▶ **Aim of the exercise**:
Copy each line of the data beneath in which the word "code" appears.

▶ **Extracted data**:
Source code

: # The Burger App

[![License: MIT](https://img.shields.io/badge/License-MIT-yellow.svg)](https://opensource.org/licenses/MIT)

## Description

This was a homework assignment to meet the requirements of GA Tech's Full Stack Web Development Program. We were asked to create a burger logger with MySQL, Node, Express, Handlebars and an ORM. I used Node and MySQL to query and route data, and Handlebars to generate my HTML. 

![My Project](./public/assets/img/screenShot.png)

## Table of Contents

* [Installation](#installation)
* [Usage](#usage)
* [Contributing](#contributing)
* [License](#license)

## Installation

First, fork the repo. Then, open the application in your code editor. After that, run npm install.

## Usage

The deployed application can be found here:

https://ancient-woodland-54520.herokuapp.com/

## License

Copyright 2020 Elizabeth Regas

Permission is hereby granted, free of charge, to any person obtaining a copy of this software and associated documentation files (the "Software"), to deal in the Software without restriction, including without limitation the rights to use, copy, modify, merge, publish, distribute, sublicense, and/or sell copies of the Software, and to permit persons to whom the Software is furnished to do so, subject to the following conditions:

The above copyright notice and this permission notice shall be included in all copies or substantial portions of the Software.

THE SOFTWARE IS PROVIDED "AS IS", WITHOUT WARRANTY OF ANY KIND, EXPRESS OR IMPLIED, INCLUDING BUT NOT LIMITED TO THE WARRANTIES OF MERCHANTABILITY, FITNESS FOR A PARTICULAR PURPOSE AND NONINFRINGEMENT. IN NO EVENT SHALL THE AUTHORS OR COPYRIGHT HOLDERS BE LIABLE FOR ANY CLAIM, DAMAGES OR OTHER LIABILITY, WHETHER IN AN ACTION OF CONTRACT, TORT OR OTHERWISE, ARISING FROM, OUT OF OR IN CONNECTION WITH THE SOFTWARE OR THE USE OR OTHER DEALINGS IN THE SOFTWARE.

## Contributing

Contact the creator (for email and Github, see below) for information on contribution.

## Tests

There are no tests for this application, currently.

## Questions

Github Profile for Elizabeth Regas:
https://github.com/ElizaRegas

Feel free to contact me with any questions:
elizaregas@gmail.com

▶ **Solution for this task**:
Source code
First, fork the repo. Then, open the application in your code editor. After that, run npm install.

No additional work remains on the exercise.